§ **SUPPLIED RECORDS**
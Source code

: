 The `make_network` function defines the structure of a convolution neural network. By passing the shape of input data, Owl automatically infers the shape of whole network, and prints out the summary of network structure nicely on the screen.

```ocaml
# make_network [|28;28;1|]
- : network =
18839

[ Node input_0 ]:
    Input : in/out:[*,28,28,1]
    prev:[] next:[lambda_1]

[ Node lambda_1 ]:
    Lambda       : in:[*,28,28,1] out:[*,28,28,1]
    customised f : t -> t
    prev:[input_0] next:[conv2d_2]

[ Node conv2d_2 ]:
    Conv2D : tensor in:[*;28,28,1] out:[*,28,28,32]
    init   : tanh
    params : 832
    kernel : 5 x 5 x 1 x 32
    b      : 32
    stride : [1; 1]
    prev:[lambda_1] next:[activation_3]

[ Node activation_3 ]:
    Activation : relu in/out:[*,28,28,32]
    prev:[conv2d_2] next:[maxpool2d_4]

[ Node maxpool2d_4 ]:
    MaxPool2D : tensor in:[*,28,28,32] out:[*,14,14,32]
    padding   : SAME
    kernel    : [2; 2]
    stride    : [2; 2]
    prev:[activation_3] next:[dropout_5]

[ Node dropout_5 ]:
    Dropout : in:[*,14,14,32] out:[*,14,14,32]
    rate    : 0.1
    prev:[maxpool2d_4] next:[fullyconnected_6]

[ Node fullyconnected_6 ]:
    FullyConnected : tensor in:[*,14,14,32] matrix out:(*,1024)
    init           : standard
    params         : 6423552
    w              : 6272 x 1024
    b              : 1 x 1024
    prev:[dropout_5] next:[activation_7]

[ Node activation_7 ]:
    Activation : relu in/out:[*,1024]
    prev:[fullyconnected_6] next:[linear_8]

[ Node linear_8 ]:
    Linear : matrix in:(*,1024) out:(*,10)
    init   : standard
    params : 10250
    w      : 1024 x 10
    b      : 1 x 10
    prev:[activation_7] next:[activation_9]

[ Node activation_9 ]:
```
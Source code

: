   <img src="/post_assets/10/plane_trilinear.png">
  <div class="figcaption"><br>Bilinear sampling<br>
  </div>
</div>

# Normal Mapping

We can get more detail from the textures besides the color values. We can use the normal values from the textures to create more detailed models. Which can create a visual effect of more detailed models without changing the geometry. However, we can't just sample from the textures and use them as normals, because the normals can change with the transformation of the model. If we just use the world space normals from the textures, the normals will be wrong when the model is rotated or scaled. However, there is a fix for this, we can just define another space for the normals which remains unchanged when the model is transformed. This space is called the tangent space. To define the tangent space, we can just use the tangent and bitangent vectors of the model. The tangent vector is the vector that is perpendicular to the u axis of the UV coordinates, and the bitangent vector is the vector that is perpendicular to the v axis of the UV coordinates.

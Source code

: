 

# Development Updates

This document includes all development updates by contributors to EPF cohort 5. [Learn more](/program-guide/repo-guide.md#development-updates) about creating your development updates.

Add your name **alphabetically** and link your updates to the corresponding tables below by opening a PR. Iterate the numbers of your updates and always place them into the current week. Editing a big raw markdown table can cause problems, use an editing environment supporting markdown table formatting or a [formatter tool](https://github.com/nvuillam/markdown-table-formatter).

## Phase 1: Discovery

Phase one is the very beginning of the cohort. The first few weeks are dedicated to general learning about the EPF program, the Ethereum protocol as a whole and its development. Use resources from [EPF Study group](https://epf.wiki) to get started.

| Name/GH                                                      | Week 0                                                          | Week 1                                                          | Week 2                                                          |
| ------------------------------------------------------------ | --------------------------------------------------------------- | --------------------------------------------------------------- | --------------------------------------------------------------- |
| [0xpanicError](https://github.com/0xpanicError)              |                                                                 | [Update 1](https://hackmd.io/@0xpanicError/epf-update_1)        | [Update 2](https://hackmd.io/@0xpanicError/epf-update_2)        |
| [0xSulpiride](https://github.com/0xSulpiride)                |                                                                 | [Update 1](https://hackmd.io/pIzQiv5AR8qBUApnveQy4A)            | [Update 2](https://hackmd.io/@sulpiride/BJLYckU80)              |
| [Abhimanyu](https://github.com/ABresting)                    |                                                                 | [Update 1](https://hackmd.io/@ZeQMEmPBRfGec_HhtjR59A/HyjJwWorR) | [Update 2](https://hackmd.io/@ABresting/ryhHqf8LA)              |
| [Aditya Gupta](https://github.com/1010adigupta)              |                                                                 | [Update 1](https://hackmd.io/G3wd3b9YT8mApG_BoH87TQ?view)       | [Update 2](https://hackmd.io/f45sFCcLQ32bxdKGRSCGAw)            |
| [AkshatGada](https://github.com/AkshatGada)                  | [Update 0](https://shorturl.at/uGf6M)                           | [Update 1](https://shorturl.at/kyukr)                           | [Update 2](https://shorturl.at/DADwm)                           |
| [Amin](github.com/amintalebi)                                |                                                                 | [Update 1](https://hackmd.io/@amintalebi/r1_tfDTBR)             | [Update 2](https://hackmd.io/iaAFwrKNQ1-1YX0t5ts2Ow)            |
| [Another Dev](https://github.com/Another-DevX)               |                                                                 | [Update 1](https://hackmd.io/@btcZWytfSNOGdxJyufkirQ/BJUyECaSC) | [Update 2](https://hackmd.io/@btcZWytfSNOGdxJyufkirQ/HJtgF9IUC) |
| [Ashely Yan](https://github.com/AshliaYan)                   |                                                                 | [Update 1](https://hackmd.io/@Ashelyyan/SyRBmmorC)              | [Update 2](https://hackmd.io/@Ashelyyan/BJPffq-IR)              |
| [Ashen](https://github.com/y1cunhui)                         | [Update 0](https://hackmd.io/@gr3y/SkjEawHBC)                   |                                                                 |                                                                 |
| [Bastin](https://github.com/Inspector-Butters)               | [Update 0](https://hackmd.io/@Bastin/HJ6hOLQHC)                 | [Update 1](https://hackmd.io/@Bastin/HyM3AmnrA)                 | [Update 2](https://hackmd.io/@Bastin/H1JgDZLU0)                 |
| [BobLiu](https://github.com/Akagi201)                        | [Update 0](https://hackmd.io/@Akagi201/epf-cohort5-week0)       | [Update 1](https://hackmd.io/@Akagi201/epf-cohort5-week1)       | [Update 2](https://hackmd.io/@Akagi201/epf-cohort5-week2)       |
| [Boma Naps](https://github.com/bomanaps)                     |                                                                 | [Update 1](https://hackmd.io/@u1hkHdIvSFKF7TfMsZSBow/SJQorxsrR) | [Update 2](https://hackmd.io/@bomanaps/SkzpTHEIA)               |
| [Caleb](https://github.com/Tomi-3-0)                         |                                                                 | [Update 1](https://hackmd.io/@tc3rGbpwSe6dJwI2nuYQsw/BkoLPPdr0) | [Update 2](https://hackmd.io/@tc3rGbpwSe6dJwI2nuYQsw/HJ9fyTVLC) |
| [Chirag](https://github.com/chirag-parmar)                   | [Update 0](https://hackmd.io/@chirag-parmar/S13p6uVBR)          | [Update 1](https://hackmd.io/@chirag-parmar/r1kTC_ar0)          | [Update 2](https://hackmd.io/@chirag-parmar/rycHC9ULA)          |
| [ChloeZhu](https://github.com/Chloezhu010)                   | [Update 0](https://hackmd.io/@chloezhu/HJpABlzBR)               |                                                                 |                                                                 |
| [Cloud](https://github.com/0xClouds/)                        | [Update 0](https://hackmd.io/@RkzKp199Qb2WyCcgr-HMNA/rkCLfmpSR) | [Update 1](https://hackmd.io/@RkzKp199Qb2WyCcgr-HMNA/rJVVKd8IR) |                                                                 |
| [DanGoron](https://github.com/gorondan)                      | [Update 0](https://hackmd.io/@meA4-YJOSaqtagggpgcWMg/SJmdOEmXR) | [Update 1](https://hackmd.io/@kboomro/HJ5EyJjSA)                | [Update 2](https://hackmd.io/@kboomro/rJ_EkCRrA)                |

§ **WHAT THE EXERCISE ASKS**
The records above must be repeated exactly, in their entirety.

§ **RESULT BELOW**
Source code

: The `make_network` function defines the structure of a convolution neural network. By passing the shape of input data, Owl automatically infers the shape of whole network, and prints out the summary of network structure nicely on the screen.

```ocaml
# make_network [|28;28;1|]
- : network =
18839

[ Node input_0 ]:
    Input : in/out:[*,28,28,1]
    prev:[] next:[lambda_1]

[ Node lambda_1 ]:
    Lambda       : in:[*,28,28,1] out:[*,28,28,1]
    customised f : t -> t
    prev:[input_0] next:[conv2d_2]

[ Node conv2d_2 ]:
    Conv2D : tensor in:[*;28,28,1] out:[*,28,28,32]
    init   : tanh
    params : 832
    kernel : 5 x 5 x 1 x 32
    b      : 32
    stride : [1; 1]
    prev:[lambda_1] next:[activation_3]

[ Node activation_3 ]:
    Activation : relu in/out:[*,28,28,32]
    prev:[conv2d_2] next:[maxpool2d_4]

[ Node maxpool2d_4 ]:
    MaxPool2D : tensor in:[*,28,28,32] out:[*,14,14,32]
    padding   : SAME
    kernel    : [2; 2]
    stride    : [2; 2]
    prev:[activation_3] next:[dropout_5]

[ Node dropout_5 ]:
    Dropout : in:[*,14,14,32] out:[*,14,14,32]
    rate    : 0.1
    prev:[maxpool2d_4] next:[fullyconnected_6]

[ Node fullyconnected_6 ]:
    FullyConnected : tensor in:[*,14,14,32] matrix out:(*,1024)
    init           : standard
    params         : 6423552
    w              : 6272 x 1024
    b              : 1 x 1024
    prev:[dropout_5] next:[activation_7]

[ Node activation_7 ]:
    Activation : relu in/out:[*,1024]
    prev:[fullyconnected_6] next:[linear_8]

[ Node linear_8 ]:
    Linear : matrix in:(*,1024) out:(*,10)
    init   : standard
    params : 10250
    w      : 1024 x 10
    b      : 1 x 10
    prev:[activation_7] next:[activation_9]

[ Node activation_9 ]:
```
Source code

:   <img src="/post_assets/10/plane_trilinear.png">
  <div class="figcaption"><br>Bilinear sampling<br>
  </div>
</div>

# Normal Mapping

We can get more detail from the textures besides the color values. We can use the normal values from the textures to create more detailed models. Which can create a visual effect of more detailed models without changing the geometry. However, we can't just sample from the textures and use them as normals, because the normals can change with the transformation of the model. If we just use the world space normals from the textures, the normals will be wrong when the model is rotated or scaled. However, there is a fix for this, we can just define another space for the normals which remains unchanged when the model is transformed. This space is called the tangent space. To define the tangent space, we can just use the tangent and bitangent vectors of the model. The tangent vector is the vector that is perpendicular to the u axis of the UV coordinates, and the bitangent vector is the vector that is perpendicular to the v axis of the UV coordinates.

Source code

: 

# Development Updates

This document includes all development updates by contributors to EPF cohort 5. [Learn more](/program-guide/repo-guide.md#development-updates) about creating your development updates.

Add your name **alphabetically** and link your updates to the corresponding tables below by opening a PR. Iterate the numbers of your updates and always place them into the current week. Editing a big raw markdown table can cause problems, use an editing environment supporting markdown table formatting or a [formatter tool](https://github.com/nvuillam/markdown-table-formatter).

## Phase 1: Discovery

Phase one is the very beginning of the cohort. The first few weeks are dedicated to general learning about the EPF program, the Ethereum protocol as a whole and its development. Use resources from [EPF Study group](https://epf.wiki) to get started.

| Name/GH                                                      | Week 0                                                          | Week 1                                                          | Week 2                                                          |
| ------------------------------------------------------------ | --------------------------------------------------------------- | --------------------------------------------------------------- | --------------------------------------------------------------- |
| [0xpanicError](https://github.com/0xpanicError)              |                                                                 | [Update 1](https://hackmd.io/@0xpanicError/epf-update_1)        | [Update 2](https://hackmd.io/@0xpanicError/epf-update_2)        |
| [0xSulpiride](https://github.com/0xSulpiride)                |                                                                 | [Update 1](https://hackmd.io/pIzQiv5AR8qBUApnveQy4A)            | [Update 2](https://hackmd.io/@sulpiride/BJLYckU80)              |
| [Abhimanyu](https://github.com/ABresting)                    |                                                                 | [Update 1](https://hackmd.io/@ZeQMEmPBRfGec_HhtjR59A/HyjJwWorR) | [Update 2](https://hackmd.io/@ABresting/ryhHqf8LA)              |
| [Aditya Gupta](https://github.com/1010adigupta)              |                                                                 | [Update 1](https://hackmd.io/G3wd3b9YT8mApG_BoH87TQ?view)       | [Update 2](https://hackmd.io/f45sFCcLQ32bxdKGRSCGAw)            |
| [AkshatGada](https://github.com/AkshatGada)                  | [Update 0](https://shorturl.at/uGf6M)                           | [Update 1](https://shorturl.at/kyukr)                           | [Update 2](https://shorturl.at/DADwm)                           |
| [Amin](github.com/amintalebi)                                |                                                                 | [Update 1](https://hackmd.io/@amintalebi/r1_tfDTBR)             | [Update 2](https://hackmd.io/iaAFwrKNQ1-1YX0t5ts2Ow)            |
| [Another Dev](https://github.com/Another-DevX)               |                                                                 | [Update 1](https://hackmd.io/@btcZWytfSNOGdxJyufkirQ/BJUyECaSC) | [Update 2](https://hackmd.io/@btcZWytfSNOGdxJyufkirQ/HJtgF9IUC) |
| [Ashely Yan](https://github.com/AshliaYan)                   |                                                                 | [Update 1](https://hackmd.io/@Ashelyyan/SyRBmmorC)              | [Update 2](https://hackmd.io/@Ashelyyan/BJPffq-IR)              |
| [Ashen](https://github.com/y1cunhui)                         | [Update 0](https://hackmd.io/@gr3y/SkjEawHBC)                   |                                                                 |                                                                 |
| [Bastin](https://github.com/Inspector-Butters)               | [Update 0](https://hackmd.io/@Bastin/HJ6hOLQHC)                 | [Update 1](https://hackmd.io/@Bastin/HyM3AmnrA)                 | [Update 2](https://hackmd.io/@Bastin/H1JgDZLU0)                 |
| [BobLiu](https://github.com/Akagi201)                        | [Update 0](https://hackmd.io/@Akagi201/epf-cohort5-week0)       | [Update 1](https://hackmd.io/@Akagi201/epf-cohort5-week1)       | [Update 2](https://hackmd.io/@Akagi201/epf-cohort5-week2)       |
| [Boma Naps](https://github.com/bomanaps)                     |                                                                 | [Update 1](https://hackmd.io/@u1hkHdIvSFKF7TfMsZSBow/SJQorxsrR) | [Update 2](https://hackmd.io/@bomanaps/SkzpTHEIA)               |
| [Caleb](https://github.com/Tomi-3-0)                         |                                                                 | [Update 1](https://hackmd.io/@tc3rGbpwSe6dJwI2nuYQsw/BkoLPPdr0) | [Update 2](https://hackmd.io/@tc3rGbpwSe6dJwI2nuYQsw/HJ9fyTVLC) |
| [Chirag](https://github.com/chirag-parmar)                   | [Update 0](https://hackmd.io/@chirag-parmar/S13p6uVBR)          | [Update 1](https://hackmd.io/@chirag-parmar/r1kTC_ar0)          | [Update 2](https://hackmd.io/@chirag-parmar/rycHC9ULA)          |
| [ChloeZhu](https://github.com/Chloezhu010)                   | [Update 0](https://hackmd.io/@chloezhu/HJpABlzBR)               |                                                                 |                                                                 |
| [Cloud](https://github.com/0xClouds/)                        | [Update 0](https://hackmd.io/@RkzKp199Qb2WyCcgr-HMNA/rkCLfmpSR) | [Update 1](https://hackmd.io/@RkzKp199Qb2WyCcgr-HMNA/rJVVKd8IR) |                                                                 |
| [DanGoron](https://github.com/gorondan)                      | [Update 0](https://hackmd.io/@meA4-YJOSaqtagggpgcWMg/SJmdOEmXR) | [Update 1](https://hackmd.io/@kboomro/HJ5EyJjSA)                | [Update 2](https://hackmd.io/@kboomro/rJ_EkCRrA)                |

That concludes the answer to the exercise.